* **Work order**: Scan the listing and copy each line where the word "классы" is present.

-----

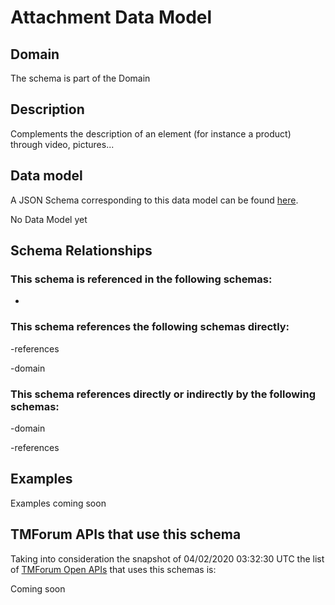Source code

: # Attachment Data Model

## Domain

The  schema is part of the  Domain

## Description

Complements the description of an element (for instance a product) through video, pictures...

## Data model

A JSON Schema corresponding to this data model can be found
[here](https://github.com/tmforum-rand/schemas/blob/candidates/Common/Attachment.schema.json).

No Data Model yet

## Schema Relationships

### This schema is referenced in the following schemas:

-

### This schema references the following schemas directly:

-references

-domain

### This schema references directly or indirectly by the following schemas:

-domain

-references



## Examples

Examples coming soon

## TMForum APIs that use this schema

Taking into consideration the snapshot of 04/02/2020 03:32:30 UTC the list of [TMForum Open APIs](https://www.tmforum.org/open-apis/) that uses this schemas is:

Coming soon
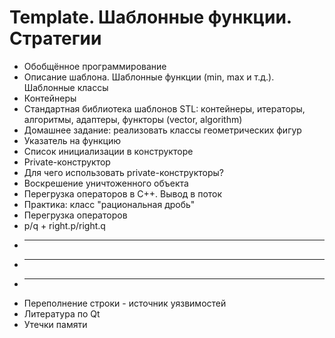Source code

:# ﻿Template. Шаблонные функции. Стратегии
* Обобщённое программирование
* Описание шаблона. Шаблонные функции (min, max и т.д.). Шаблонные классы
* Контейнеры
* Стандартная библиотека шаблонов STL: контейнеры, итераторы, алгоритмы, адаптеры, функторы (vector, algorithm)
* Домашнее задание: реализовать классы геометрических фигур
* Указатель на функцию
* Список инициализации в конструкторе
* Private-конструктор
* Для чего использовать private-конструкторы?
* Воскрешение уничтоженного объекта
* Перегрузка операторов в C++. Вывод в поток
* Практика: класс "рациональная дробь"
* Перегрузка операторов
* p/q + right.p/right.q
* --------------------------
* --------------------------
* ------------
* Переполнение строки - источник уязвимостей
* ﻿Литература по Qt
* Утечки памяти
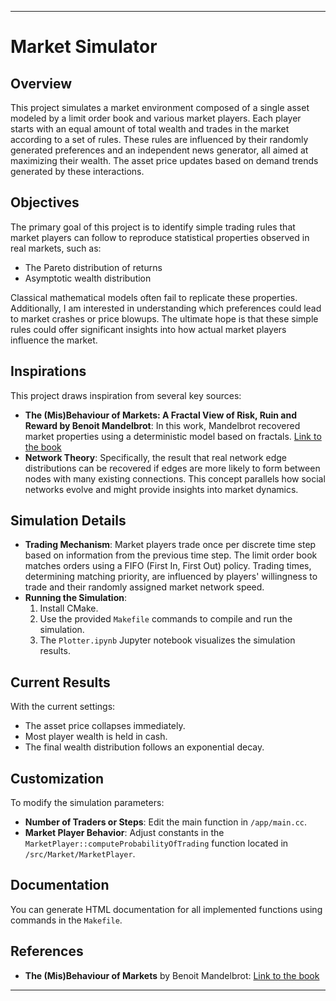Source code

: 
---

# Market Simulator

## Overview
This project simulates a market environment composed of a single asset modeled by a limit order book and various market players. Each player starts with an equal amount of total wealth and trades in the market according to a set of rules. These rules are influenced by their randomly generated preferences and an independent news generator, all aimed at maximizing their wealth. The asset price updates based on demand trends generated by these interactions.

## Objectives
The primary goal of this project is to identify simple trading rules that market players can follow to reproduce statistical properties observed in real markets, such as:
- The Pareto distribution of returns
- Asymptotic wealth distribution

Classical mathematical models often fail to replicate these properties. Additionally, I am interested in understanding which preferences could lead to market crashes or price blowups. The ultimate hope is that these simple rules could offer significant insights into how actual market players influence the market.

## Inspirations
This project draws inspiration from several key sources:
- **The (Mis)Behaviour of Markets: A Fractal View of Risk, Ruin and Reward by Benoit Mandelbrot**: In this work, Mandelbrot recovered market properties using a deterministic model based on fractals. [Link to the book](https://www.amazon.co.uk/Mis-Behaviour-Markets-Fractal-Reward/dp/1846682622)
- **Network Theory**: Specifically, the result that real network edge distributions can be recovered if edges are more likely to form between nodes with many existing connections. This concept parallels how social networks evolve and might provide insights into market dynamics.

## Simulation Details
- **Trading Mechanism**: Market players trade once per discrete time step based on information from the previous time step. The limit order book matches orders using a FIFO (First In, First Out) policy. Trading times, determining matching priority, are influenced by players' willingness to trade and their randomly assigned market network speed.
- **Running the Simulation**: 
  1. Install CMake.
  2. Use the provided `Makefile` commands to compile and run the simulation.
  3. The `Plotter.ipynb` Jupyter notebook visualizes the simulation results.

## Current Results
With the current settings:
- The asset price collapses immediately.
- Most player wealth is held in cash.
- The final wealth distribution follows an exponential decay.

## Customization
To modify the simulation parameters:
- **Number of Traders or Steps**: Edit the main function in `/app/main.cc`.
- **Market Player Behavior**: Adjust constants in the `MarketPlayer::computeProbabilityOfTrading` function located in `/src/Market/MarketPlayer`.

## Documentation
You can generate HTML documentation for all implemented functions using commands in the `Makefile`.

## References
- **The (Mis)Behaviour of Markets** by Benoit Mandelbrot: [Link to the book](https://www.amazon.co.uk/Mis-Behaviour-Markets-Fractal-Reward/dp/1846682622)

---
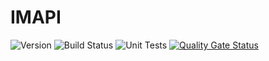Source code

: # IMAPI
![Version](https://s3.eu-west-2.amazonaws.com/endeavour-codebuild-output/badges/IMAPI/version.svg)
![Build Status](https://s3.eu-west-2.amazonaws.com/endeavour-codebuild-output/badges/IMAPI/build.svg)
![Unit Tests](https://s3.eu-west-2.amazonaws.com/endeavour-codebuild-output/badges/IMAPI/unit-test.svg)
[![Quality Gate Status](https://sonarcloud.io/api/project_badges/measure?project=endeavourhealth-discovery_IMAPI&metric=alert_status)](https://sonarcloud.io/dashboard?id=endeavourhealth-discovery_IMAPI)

-----

* **Expected answer**:
* Описание шаблона. Шаблонные функции (min, max и т.д.). Шаблонные классы
* Домашнее задание: реализовать классы геометрических фигур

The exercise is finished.